Task objective
All lines from the one containing "If connected to" down to the one containing "勉强算是搞定了第一个任务，玩", both ends included, are to be given again exactly; omit the rest of the listing below.

Provided information

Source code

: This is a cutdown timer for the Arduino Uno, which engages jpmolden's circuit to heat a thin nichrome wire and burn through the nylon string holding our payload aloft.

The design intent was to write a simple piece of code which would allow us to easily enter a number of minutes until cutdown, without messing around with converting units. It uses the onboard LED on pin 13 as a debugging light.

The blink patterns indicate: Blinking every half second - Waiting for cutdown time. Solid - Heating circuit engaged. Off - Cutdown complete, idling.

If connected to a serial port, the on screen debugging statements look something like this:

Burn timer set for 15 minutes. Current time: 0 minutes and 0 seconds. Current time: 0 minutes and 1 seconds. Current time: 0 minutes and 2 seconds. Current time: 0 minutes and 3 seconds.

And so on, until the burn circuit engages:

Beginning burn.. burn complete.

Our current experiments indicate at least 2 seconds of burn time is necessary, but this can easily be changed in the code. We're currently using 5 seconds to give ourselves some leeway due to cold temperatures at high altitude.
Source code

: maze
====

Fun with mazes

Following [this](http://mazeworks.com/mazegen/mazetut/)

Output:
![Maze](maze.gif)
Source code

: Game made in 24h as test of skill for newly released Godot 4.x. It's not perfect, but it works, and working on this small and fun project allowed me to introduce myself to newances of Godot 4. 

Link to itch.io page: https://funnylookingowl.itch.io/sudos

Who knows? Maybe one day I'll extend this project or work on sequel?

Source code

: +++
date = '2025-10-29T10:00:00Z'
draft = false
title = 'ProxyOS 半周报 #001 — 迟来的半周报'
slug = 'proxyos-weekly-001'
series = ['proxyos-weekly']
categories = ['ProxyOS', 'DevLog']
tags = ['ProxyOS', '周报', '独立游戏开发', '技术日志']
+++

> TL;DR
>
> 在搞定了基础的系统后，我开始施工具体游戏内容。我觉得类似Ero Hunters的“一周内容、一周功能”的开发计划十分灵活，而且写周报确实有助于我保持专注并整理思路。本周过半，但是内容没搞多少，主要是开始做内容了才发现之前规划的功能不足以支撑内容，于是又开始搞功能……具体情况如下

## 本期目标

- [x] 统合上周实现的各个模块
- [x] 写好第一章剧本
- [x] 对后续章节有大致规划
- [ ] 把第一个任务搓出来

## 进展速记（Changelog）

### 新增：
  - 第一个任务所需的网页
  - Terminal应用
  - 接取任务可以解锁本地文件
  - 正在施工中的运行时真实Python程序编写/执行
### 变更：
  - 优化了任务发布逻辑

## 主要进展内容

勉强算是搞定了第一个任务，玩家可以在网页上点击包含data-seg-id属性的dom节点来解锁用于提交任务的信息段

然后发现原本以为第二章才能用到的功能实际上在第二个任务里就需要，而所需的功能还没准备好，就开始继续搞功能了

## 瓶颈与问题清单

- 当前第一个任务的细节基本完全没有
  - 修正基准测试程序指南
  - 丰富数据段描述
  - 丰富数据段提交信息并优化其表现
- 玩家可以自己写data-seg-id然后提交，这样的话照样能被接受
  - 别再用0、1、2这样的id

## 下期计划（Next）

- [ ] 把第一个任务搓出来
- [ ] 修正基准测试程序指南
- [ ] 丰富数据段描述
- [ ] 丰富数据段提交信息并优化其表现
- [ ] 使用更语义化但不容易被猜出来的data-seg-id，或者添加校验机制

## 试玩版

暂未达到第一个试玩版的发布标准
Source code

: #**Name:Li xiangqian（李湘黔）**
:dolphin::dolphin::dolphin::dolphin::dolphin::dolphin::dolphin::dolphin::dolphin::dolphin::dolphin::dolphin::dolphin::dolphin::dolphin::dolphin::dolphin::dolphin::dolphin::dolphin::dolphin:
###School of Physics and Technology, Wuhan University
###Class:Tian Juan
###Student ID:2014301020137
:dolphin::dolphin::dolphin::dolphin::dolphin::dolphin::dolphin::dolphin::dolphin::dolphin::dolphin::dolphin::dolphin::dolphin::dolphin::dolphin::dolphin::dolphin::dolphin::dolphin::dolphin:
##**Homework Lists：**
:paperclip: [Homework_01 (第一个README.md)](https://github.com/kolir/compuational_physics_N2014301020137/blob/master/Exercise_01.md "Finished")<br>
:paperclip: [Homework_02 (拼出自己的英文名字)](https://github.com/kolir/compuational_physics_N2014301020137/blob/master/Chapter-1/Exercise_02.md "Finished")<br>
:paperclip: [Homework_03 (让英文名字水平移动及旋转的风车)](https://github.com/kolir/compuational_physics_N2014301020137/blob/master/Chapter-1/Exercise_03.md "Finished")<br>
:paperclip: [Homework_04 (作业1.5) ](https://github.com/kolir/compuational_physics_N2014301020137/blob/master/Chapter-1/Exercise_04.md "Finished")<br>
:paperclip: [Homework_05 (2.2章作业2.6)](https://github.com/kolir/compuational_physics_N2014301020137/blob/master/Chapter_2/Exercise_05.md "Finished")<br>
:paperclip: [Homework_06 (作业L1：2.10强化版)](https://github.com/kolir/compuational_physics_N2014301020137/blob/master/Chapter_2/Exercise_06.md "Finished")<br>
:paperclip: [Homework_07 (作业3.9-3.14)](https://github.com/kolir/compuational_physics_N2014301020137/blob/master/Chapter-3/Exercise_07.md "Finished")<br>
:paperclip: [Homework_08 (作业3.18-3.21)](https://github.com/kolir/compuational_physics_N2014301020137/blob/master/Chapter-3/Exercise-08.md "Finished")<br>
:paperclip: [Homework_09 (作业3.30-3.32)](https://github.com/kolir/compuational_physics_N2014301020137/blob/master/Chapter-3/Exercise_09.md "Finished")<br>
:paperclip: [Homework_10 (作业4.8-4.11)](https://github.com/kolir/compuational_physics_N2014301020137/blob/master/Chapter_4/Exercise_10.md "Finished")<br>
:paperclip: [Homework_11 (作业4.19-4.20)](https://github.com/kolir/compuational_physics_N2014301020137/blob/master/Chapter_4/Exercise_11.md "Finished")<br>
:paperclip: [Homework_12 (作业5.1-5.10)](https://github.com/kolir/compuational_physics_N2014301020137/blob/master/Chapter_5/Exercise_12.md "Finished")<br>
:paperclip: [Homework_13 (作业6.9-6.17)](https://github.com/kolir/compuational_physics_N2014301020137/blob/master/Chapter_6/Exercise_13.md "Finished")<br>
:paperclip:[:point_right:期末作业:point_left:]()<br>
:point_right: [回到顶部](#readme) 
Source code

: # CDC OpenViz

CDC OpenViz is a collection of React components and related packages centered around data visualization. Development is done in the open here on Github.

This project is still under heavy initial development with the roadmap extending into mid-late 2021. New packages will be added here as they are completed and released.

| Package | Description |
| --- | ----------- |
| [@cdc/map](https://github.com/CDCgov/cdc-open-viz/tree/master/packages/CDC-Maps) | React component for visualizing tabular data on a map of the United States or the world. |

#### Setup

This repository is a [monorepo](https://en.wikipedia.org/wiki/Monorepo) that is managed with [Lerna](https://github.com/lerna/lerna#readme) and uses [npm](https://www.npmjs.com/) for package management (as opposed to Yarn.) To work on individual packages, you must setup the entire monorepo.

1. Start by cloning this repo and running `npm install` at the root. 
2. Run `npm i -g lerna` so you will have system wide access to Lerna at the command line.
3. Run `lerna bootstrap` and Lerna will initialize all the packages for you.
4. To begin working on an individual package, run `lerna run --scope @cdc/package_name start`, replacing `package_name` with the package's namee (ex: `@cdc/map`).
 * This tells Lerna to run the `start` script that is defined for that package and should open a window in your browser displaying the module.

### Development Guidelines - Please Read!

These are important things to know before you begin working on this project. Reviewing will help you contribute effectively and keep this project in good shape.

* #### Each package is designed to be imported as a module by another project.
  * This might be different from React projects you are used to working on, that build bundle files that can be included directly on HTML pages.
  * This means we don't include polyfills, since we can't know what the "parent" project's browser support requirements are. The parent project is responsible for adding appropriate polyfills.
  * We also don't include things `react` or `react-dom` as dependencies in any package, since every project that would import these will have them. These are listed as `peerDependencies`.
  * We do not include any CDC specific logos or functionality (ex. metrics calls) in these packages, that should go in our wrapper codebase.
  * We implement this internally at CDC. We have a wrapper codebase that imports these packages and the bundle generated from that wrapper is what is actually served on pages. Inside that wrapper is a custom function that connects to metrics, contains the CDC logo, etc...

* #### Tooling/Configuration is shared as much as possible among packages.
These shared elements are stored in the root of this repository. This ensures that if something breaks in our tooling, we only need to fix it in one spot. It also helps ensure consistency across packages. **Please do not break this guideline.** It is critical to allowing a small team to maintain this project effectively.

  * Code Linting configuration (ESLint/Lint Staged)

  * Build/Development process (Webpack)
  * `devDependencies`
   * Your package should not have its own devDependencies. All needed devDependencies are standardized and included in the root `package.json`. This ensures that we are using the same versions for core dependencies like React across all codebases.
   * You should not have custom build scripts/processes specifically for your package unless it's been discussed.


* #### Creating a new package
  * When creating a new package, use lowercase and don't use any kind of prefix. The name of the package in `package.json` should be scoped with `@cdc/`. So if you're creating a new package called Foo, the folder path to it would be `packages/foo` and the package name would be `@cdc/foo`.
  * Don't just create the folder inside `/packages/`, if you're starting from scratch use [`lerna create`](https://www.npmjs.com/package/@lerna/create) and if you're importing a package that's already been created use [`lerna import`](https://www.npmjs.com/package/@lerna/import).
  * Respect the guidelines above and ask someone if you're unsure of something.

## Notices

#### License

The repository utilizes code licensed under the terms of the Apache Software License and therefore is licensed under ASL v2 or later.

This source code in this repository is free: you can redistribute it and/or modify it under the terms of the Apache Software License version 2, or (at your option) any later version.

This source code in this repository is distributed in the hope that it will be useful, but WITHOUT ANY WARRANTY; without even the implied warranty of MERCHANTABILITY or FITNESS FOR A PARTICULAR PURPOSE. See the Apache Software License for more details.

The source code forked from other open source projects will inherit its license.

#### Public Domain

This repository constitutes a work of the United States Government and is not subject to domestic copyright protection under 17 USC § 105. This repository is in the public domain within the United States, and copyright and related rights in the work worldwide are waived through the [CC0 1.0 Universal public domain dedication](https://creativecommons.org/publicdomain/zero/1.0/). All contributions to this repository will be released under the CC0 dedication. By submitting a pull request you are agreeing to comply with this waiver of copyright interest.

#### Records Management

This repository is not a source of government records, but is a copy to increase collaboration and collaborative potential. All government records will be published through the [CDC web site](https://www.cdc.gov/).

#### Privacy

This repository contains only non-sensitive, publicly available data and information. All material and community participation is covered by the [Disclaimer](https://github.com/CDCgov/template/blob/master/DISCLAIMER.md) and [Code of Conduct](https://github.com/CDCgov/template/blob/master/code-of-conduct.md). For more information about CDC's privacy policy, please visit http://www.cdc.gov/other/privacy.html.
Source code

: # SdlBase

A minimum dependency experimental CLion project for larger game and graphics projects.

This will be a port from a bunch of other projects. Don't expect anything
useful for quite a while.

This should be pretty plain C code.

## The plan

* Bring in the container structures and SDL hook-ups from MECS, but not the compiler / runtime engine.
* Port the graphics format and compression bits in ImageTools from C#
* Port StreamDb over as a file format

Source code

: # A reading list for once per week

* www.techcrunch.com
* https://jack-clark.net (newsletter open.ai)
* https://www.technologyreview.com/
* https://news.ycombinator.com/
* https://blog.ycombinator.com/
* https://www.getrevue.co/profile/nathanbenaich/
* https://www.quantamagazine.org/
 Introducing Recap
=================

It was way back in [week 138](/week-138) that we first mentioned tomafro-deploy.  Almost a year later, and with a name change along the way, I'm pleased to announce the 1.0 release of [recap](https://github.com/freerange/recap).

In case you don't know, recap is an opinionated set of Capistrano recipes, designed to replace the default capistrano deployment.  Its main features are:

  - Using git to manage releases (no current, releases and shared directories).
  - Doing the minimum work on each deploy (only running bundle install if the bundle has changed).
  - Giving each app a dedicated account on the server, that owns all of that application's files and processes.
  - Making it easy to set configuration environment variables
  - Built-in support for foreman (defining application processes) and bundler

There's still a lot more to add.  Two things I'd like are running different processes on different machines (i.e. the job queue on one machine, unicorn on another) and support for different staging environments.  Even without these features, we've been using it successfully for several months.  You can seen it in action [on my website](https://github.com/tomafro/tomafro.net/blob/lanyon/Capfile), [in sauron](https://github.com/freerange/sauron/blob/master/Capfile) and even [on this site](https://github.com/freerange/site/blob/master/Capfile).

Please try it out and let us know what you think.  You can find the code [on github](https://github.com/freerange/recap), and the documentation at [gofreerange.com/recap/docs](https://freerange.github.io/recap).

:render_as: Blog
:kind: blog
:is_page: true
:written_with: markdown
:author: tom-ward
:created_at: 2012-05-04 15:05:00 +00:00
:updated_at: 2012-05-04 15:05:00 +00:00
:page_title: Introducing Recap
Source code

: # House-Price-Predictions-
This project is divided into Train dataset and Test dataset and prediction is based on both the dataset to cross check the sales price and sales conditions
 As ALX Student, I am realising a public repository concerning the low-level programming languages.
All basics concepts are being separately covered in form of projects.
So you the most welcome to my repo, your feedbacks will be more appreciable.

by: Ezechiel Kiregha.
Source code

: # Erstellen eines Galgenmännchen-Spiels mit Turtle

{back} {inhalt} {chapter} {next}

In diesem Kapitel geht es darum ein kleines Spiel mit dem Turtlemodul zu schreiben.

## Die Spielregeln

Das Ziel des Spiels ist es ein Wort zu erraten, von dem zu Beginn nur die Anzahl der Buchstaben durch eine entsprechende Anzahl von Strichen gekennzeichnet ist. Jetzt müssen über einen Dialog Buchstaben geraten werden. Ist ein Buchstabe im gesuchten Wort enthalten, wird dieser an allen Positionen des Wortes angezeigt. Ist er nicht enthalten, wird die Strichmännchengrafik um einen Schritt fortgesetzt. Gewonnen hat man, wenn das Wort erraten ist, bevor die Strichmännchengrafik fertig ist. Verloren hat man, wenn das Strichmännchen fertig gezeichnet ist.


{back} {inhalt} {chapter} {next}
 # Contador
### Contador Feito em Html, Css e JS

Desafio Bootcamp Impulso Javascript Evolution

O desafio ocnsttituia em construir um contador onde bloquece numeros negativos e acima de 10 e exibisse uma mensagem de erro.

Worked solution
If connected to a serial port, the on screen debugging statements look something like this:

Burn timer set for 15 minutes. Current time: 0 minutes and 0 seconds. Current time: 0 minutes and 1 seconds. Current time: 0 minutes and 2 seconds. Current time: 0 minutes and 3 seconds.

And so on, until the burn circuit engages:

Beginning burn.. burn complete.

Our current experiments indicate at least 2 seconds of burn time is necessary, but this can easily be changed in the code. We're currently using 5 seconds to give ourselves some leeway due to cold temperatures at high altitude.
Source code

: maze
====

Fun with mazes

Following [this](http://mazeworks.com/mazegen/mazetut/)

Output:
![Maze](maze.gif)
Source code

: Game made in 24h as test of skill for newly released Godot 4.x. It's not perfect, but it works, and working on this small and fun project allowed me to introduce myself to newances of Godot 4. 

Link to itch.io page: https://funnylookingowl.itch.io/sudos

Who knows? Maybe one day I'll extend this project or work on sequel?

Source code

: +++
date = '2025-10-29T10:00:00Z'
draft = false
title = 'ProxyOS 半周报 #001 — 迟来的半周报'
slug = 'proxyos-weekly-001'
series = ['proxyos-weekly']
categories = ['ProxyOS', 'DevLog']
tags = ['ProxyOS', '周报', '独立游戏开发', '技术日志']
+++

> TL;DR
>
> 在搞定了基础的系统后，我开始施工具体游戏内容。我觉得类似Ero Hunters的“一周内容、一周功能”的开发计划十分灵活，而且写周报确实有助于我保持专注并整理思路。本周过半，但是内容没搞多少，主要是开始做内容了才发现之前规划的功能不足以支撑内容，于是又开始搞功能……具体情况如下

## 本期目标

- [x] 统合上周实现的各个模块
- [x] 写好第一章剧本
- [x] 对后续章节有大致规划
- [ ] 把第一个任务搓出来

## 进展速记（Changelog）

### 新增：
  - 第一个任务所需的网页
  - Terminal应用
  - 接取任务可以解锁本地文件
  - 正在施工中的运行时真实Python程序编写/执行
### 变更：
  - 优化了任务发布逻辑

## 主要进展内容

勉强算是搞定了第一个任务，玩家可以在网页上点击包含data-seg-id属性的dom节点来解锁用于提交任务的信息段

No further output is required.